* **Problem statement**: Find the lines below in which the string "alertblock" occurs. Copy each one.

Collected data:
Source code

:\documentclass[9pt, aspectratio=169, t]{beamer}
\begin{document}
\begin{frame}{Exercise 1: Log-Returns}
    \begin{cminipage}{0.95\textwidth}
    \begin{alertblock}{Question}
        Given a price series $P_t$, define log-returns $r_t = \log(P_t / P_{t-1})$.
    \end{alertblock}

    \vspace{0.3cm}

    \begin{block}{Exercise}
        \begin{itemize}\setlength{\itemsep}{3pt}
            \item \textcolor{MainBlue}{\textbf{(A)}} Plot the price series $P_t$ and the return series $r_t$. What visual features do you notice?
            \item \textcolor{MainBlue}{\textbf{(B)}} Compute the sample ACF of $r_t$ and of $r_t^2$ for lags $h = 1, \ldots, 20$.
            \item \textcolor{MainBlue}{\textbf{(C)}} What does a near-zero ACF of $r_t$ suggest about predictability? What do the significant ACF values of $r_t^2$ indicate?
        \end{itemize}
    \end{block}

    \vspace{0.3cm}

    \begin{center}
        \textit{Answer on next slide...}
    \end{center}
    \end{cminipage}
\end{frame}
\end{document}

* **Exercise response**:
    \begin{alertblock}{Question}
    \end{alertblock}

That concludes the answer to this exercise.